Supplied data START

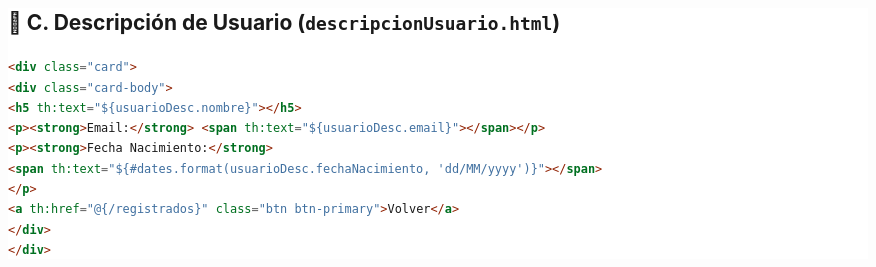 ## 🧾 C. Descripción de Usuario (`descripcionUsuario.html`)

```html
<div class="card">
<div class="card-body">
<h5 th:text="${usuarioDesc.nombre}"></h5>
<p><strong>Email:</strong> <span th:text="${usuarioDesc.email}"></span></p>
<p><strong>Fecha Nacimiento:</strong> 
<span th:text="${#dates.format(usuarioDesc.fechaNacimiento, 'dd/MM/yyyy')}"></span>
</p>
<a th:href="@{/registrados}" class="btn btn-primary">Volver</a>
</div>
</div>
```
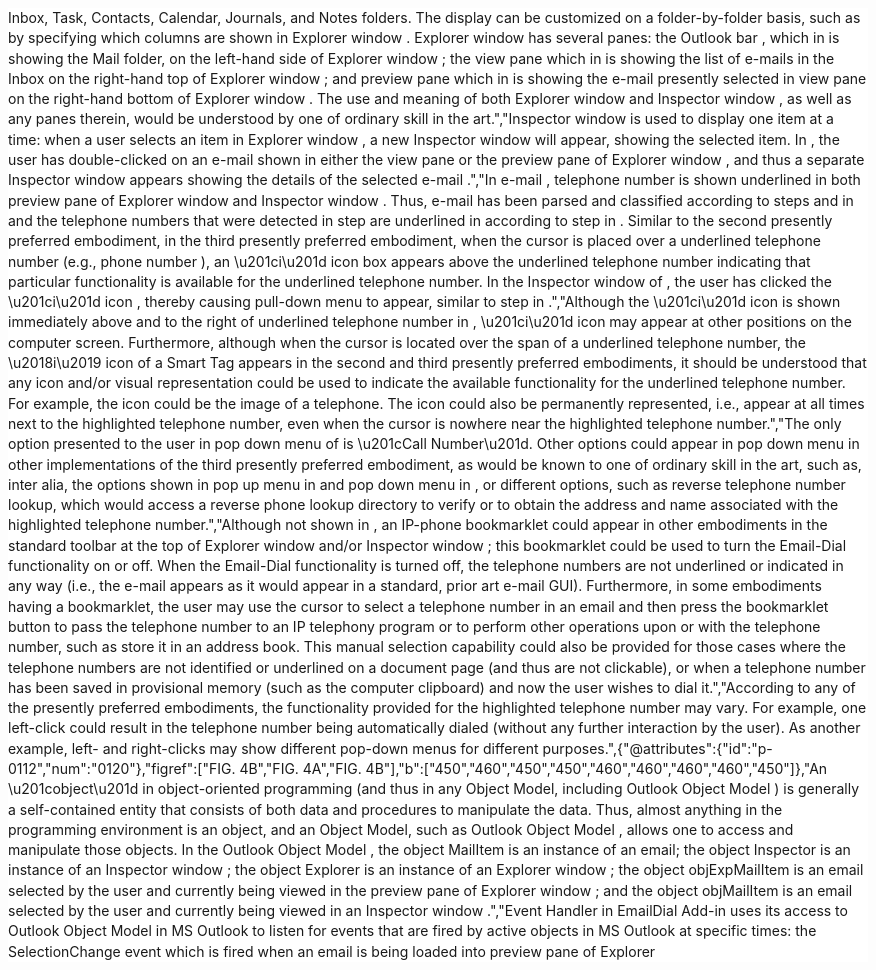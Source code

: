 Inbox, Task, Contacts, Calendar, Journals, and Notes folders. The display can be customized on a folder-by-folder basis, such as by specifying which columns are shown in Explorer window . Explorer window  has several panes: the Outlook bar , which in  is showing the Mail folder, on the left-hand side of Explorer window ; the view pane  which in  is showing the list of e-mails in the Inbox on the right-hand top of Explorer window ; and preview pane  which in  is showing the e-mail presently selected in view pane  on the right-hand bottom of Explorer window . The use and meaning of both Explorer window  and Inspector window , as well as any panes therein, would be understood by one of ordinary skill in the art.","Inspector window  is used to display one item at a time: when a user selects an item in Explorer window , a new Inspector window  will appear, showing the selected item. In , the user has double-clicked on an e-mail  shown in either the view pane  or the preview pane  of Explorer window , and thus a separate Inspector window  appears showing the details of the selected e-mail .","In e-mail , telephone number  is shown underlined in both preview pane  of Explorer window  and Inspector window . Thus, e-mail  has been parsed and classified according to steps  and  in  and the telephone numbers that were detected in step  are underlined in  according to step  in . Similar to the second presently preferred embodiment, in the third presently preferred embodiment, when the cursor is placed over a underlined telephone number (e.g., phone number ), an \u201ci\u201d icon box  appears above the underlined telephone number indicating that particular functionality is available for the underlined telephone number. In the Inspector window  of , the user has clicked the \u201ci\u201d icon , thereby causing pull-down menu  to appear, similar to step  in .","Although the \u201ci\u201d icon  is shown immediately above and to the right of underlined telephone number  in , \u201ci\u201d icon  may appear at other positions on the computer screen. Furthermore, although when the cursor is located over the span of a underlined telephone number, the \u2018i\u2019 icon  of a Smart Tag appears in the second and third presently preferred embodiments, it should be understood that any icon and\/or visual representation could be used to indicate the available functionality for the underlined telephone number. For example, the icon could be the image of a telephone. The icon could also be permanently represented, i.e., appear at all times next to the highlighted telephone number, even when the cursor is nowhere near the highlighted telephone number.","The only option presented to the user in pop down menu  of  is \u201cCall Number\u201d. Other options could appear in pop down menu  in other implementations of the third presently preferred embodiment, as would be known to one of ordinary skill in the art, such as, inter alia, the options shown in pop up menu  in  and pop down menu  in , or different options, such as reverse telephone number lookup, which would access a reverse phone lookup directory to verify or to obtain the address and name associated with the highlighted telephone number.","Although not shown in , an IP-phone bookmarklet could appear in other embodiments in the standard toolbar at the top of Explorer window  and\/or Inspector window ; this bookmarklet could be used to turn the Email-Dial functionality on or off. When the Email-Dial functionality is turned off, the telephone numbers are not underlined or indicated in any way (i.e., the e-mail appears as it would appear in a standard, prior art e-mail GUI). Furthermore, in some embodiments having a bookmarklet, the user may use the cursor to select a telephone number in an email and then press the bookmarklet button to pass the telephone number to an IP telephony program or to perform other operations upon or with the telephone number, such as store it in an address book. This manual selection capability could also be provided for those cases where the telephone numbers are not identified or underlined on a document page (and thus are not clickable), or when a telephone number has been saved in provisional memory (such as the computer clipboard) and now the user wishes to dial it.","According to any of the presently preferred embodiments, the functionality provided for the highlighted telephone number may vary. For example, one left-click could result in the telephone number being automatically dialed (without any further interaction by the user). As another example, left- and right-clicks may show different pop-down menus for different purposes.",{"@attributes":{"id":"p-0112","num":"0120"},"figref":["FIG. 4B","FIG. 4A","FIG. 4B"],"b":["450","460","450","450","460","460","460","460","450"]},"An \u201cobject\u201d in object-oriented programming (and thus in any Object Model, including Outlook Object Model ) is generally a self-contained entity that consists of both data and procedures to manipulate the data. Thus, almost anything in the programming environment is an object, and an Object Model, such as Outlook Object Model , allows one to access and manipulate those objects. In the Outlook Object Model , the object MailItem is an instance of an email; the object Inspector is an instance of an Inspector window ; the object Explorer is an instance of an Explorer window ; the object objExpMailItem is an email selected by the user and currently being viewed in the preview pane  of Explorer window ; and the object objMailItem is an email selected by the user and currently being viewed in an Inspector window .","Event Handler  in EmailDial Add-in  uses its access to Outlook Object Model  in MS Outlook  to listen for events that are fired by active objects in MS Outlook  at specific times: the SelectionChange event which is fired when an email is being loaded into preview pane  of Explorer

Supplied data END

▶ _Task brief_: Your answer should consist of all lines above that include the string "usuarioDesc".

▶ _Result of this exercise_:
<h5 th:text="${usuarioDesc.nombre}"></h5>
<p><strong>Email:</strong> <span th:text="${usuarioDesc.email}"></span></p>
<span th:text="${#dates.format(usuarioDesc.fechaNacimiento, 'dd/MM/yyyy')}"></span>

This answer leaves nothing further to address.